We parked on the curb and our eyes automatically pulled to our left. You couldn’t miss the chain linked fencing surrounding the soaring but now-charred tower of St. Liborious, a prominent German Catholic cathedral that had been a center of the community for families who lived in the neighborhood decades before.

(Credit: Amy Butler)

White flight emptied the church, and in 1993, it was purchased by a company who turned its sanctuary into a skate park, altar and pillars covered with colorful, intentionally placed graffiti, and ramps snaking through the soaring space once lined by pews.

But even none of that remains now because a few weeks ago, an electrical fire broke out in an adjoining building, the former rectory. Despite best efforts, the flames jumped from the rectory to the cathedral, becoming a catastrophic fire that rendered this majestic building almost gone.

The bright blue dumpster out front tells the story of what will happen next: the remaining structure will be taken apart, piece by piece, and appropriately disposed of. The land…who knows?

I was headed that day to the lot next door to the now-burned church, a piece of the neighborhood that had, until just 10 years ago, stood forlornly as an abandoned building. Once a home, it was by then just one more entry on the city’s official list of blighted properties.

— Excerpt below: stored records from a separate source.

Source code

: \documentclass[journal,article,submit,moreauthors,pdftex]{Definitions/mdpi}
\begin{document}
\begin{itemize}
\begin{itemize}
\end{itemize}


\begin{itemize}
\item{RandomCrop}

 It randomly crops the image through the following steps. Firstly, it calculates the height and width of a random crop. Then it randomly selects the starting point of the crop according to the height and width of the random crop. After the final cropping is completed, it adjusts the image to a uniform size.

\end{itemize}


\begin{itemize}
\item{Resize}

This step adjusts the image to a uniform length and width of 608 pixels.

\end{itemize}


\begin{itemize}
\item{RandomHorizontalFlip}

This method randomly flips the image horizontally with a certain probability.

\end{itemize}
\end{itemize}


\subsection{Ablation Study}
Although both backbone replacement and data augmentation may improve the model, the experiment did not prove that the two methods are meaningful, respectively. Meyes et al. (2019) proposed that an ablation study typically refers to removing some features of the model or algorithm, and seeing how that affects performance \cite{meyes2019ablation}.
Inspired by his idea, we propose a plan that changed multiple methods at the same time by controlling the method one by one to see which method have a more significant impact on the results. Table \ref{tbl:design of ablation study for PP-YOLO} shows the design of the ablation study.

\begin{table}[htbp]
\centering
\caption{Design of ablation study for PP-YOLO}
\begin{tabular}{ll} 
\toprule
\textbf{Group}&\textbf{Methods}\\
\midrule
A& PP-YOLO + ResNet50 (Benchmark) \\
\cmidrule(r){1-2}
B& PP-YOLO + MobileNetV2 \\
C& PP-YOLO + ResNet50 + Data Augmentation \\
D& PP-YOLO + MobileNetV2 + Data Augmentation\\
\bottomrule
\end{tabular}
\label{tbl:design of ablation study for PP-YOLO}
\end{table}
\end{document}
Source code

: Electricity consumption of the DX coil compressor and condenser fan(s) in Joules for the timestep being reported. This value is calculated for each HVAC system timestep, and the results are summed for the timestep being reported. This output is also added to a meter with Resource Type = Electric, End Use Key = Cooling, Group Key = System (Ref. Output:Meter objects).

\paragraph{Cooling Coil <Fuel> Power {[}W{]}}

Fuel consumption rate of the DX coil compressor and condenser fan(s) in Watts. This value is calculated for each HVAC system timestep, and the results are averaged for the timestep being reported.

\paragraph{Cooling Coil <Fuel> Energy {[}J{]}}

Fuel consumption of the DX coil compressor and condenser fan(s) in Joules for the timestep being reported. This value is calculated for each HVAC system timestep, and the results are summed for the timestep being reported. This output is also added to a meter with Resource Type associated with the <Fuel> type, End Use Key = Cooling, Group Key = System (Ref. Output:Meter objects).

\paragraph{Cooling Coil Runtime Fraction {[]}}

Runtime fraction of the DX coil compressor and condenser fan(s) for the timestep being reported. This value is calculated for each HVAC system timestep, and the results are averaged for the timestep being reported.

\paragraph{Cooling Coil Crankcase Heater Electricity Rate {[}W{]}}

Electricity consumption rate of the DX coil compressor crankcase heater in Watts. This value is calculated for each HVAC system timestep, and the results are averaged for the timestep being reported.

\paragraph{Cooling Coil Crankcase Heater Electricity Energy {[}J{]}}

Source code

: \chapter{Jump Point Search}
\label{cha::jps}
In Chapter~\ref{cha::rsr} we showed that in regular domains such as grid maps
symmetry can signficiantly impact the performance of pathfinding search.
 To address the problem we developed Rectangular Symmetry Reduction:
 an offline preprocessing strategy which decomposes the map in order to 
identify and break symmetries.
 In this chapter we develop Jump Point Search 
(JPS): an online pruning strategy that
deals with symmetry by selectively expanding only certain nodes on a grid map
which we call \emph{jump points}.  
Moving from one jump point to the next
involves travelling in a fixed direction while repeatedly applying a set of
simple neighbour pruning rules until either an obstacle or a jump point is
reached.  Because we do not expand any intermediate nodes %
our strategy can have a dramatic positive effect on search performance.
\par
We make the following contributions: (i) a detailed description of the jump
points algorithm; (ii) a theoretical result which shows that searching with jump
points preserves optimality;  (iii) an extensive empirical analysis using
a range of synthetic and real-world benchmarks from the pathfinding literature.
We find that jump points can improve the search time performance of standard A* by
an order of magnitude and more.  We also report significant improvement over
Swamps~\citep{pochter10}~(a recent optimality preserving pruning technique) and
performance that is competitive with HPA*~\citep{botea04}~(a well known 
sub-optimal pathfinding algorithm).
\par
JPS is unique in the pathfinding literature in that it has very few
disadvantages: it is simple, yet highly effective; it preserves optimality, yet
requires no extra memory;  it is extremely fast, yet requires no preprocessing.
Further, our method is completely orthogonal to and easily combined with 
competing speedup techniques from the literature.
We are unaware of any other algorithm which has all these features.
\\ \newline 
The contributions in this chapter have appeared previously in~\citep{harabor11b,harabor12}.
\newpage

It is now New Roots Urban Farm, a riotous garden with many areas of traditional gardens—rows of leafy green Swiss chard and tomatoes just starting to blossom. And here and there, you come across a chicken coop…or a new structure that will soon be a raised garden bed…or a whole corner of the garden filled to overflowing with disorderly wildflowers, sunflowers, morning glory and the like.

(Credit: Amy Butler)

Running through the gardens are children who laugh loudly and proudly announce: “I planted the tomatoes,” elderly white folks in goofy gardening hats hacking away at overgrown corners. A young white queer woman who lives down the street is just hanging out with all of these, her friends, explaining that these are her people, her neighbors. On the sidewalk is a local artist screen printing t-shirts that read: Black Farmers Matter, and as we leave, an entire bus of Black soon-to-be college students arrives to volunteer.

 

 

The master of this beautiful, chaotic three-ringed circus is Antajuan Adams, a wiry force to be reckoned with, leading people like me through the garden all the while keeping the children from tripping over things and directing workers like a master conductor evokes a symphony from an orchestra.

Antajuan speaks, always, with the urgent force of a social change agent, about this neighborhood he grew up in. He is the eldest of eight children, whose mother struggled to survive.

(Credit: Amy Butler)

He says we—all of us—live in a food apartheid, where what we eat is tightly controlled by the government and large food distribution companies. Black and brown communities especially have not been given the opportunities to learn about food apartheid. And all of us need to take hold of our own opportunities and learn to produce our own healthy food.

In the wake of the fire, though, hoses stretched through the farm broke down the greenhouse. Chemicals treating the fire sprayed all over the vegetables and sank into the soil. A lot of animals died.

 

Antajuan and his partner Mina feel strongly that they cannot in good conscience feed this community vegetables now tainted with unknown contaminants. They are just now beginning to think about what’s next for New Roots.

Their work is compelling and beautiful and so desperately difficult. I spent the morning in the garden, and as I pulled away, I thought about all the people I saw while I was there.

Those older white volunteers in goofy gardening hats, pulling as many as they can, to even just a little, dismantle a huge, yawning, despair-filled system.

Artists adding to the destruction with a little bit of beauty.

Neighbors who live in the neighborhood, longing to find a place they can belong.

An elderly man and his wife pulling up in their car, engine idling, windows rolled down, explaining that he grew up in that neighborhood and was visiting to reminisce.

Outspoken activists insisting that Black farmers need a voice, and this neighborhood needs healthy food.

Students learning.

People like me, looking for social entrepreneurs with enough guts to take on a problem so tangled it scares away even the most social-justice minded souls among us

Children exclaiming with delight over the news that a new litter of bunnies was on the way, wielding paint brushes to decorate glass jars that will hold cut flowers.

All of these, and more.

I thought: everybody’s looking for something. And here they’ve found it: on a little plot of beat-up land whose soil and landscape, though bruised and battered, is filled with seeds, and people, stubbornly sending out roots, hoping that justice and goodness and nourishment and hope will be the crop that they produce.

It’s church near the corner of Hogan and N Market street.

And it’s not in the church on the corner. Instead, it’s right outside, sprouting new life right this very minute, as God always, always does.